A Colorado couple sold everything they owned to buy a twenty-eight-foot sailboat. They spent a year refurbishing it, then set out to sea. On their second day, their craft struck something underwater. Water flooded the cabin. The couple grabbed Social Security cards, cash, IDs, and their dog as they fled the boat.
The woman told a reporter, “Everything I’ve worked for, everything I’ve owned since I was a child, I brought with me. It’s just floating away and there’s nothing I can do.” However, she was undeterred: “The boat sank, but our dreams didn’t sink with the boat.”
Other accidents in today’s news were far more traumatic.
Lionel Douglass was attending a wedding at the Grand Canyon when he saw a sightseeing helicopter crash and explode. He told ABS News, “I had taken my phone and I was zooming in to see if I could see anybody and a lady walked out of the flames and I just lost it.” Three people died; four survivors were taken to a local hospital and remained in critical condition as of last night.
Sunday afternoon, a Russian jetliner crashed near Moscow, killing all seventy-one passengers and crew. London City Airport was closed last night after an unexploded World War II bomb was found nearby. Residents in the area were asked to leave their homes overnight.
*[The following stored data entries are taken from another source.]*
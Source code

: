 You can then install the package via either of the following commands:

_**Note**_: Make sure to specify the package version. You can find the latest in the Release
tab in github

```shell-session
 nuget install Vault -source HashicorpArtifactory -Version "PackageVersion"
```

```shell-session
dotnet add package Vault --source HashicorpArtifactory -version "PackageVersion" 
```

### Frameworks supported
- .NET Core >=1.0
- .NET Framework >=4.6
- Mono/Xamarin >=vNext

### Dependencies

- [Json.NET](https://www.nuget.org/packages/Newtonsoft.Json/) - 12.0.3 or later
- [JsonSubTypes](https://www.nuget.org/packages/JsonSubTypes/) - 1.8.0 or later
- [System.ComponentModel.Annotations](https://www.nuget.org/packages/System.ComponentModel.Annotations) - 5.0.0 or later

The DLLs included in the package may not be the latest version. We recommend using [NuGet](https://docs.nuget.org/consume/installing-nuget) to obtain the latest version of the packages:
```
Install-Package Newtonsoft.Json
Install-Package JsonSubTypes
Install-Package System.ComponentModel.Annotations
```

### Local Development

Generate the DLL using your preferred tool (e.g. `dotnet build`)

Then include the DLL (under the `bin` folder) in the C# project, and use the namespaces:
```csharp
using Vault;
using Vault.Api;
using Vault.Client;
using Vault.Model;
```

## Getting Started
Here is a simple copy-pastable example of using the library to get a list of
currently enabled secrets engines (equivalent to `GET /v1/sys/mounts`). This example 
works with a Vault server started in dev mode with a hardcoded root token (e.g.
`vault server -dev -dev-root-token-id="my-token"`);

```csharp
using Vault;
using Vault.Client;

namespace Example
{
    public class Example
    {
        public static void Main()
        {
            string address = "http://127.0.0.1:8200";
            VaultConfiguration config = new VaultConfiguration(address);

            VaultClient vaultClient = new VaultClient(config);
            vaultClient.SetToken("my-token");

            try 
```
One fact about life today is that we cannot predict life tomorrow. However, we can choose to be ready. A movie I saw over the weekend shows us how.
“The 15:17 to Paris”
On August 15, 2015, a twenty-five-year-old Moroccan man named Ayoub El-Khazzani boarded a high-speed train from Brussels to Paris. He was armed with an assault rifle, a Luger pistol, a box cutter, and 270 rounds of ammunition.
Also on the train were three Americans: Spencer Stone, Anthony Sadler, and Alek Skarlatos. When El-Khazzani began his attack, Stone tackled the terrorist and was able to subdue him. The other two helped hold him down, eventually tying him up. Stone then helped a wounded passenger, saving his life.
I saw Clint Eastwood’s The 15:17 to Paris last Saturday. It tells the story of these three heroes, including Stone’s childhood recitation of the prayer of St. Francis, “Lord, make me an instrument of thy peace.” At one point, Stone tells Sadler, “Do you ever just feel like life is just pushing us towards something, like some greater purpose?”
Skarlatos later said, “It was as if we were in training our whole lives for that moment and didn’t know it.”
“It is a dangerous thing to be prosperous”
To live in a way that redeems today while preparing for tomorrow, remember four biblical facts.
One: True love never counts the cost of service.
When Mary anointed Jesus, “there were some who said to themselves indignantly, ‘Why was the ointment wasted like that? For this ointment could have been sold for more than three hundred denarii and given to the poor'” (Mark 14:4-5). Jesus responded by predicting, “Wherever the gospel is proclaimed in the whole world, what she has done will be told in memory of her” (v. 9). We are fulfilling his promise by remembering her sacrifice today.
When we truly love someone, no cost is too great in expressing that love. If we measure the cost of serving Jesus, we can be sure that our hearts are not as close to him as Mary’s was. But when we love him passionately, we will serve him sacrificially. And we will love those he loves.
Two: Momentary sin leads to lasting consequences.
Twenty years after Joseph’s brothers sold him into slavery, they were still dealing with their crime: “In truth we are guilty concerning our brother, in that we saw the distress of his soul, when he begged us and we did not listen” (Genesis 42:21). Jesus warned us, “Everyone who practices sin is a slave to sin” (John 8:34).
Three: Prosperity on earth can distract us from the priority of heaven.
Paul testified, “I know how to be brought low, and I know how to abound” (Philippians 4:12). Commenting on the latter phrase, Charles Spurgeon noted: “The Christian far oftener disgraces his profession in prosperity than in adversity. It is a dangerous thing to be prosperous.”
He explained: “We are full and we forget God: satisfied with earth, we are content to do without heaven. Rest assured it is harder to know how to be full than it is to know how to be hungry-so desperate is the tendency of human nature to pride and forgetfulness of God.”
Four: Service prepares us for eternity.
Jesus urged us, “Be on guard, keep awake. For you do not know when the time will come” (Mark 13:33). He added, “You do not know when the master of the house will come, in the evening, or at midnight, or when the rooster crows, or in the morning” (v. 35). The safest way to be ready to meet Jesus is to be busy serving Jesus.
We cannot measure the eternal significance of present faithfulness. Are you ready to meet Jesus today?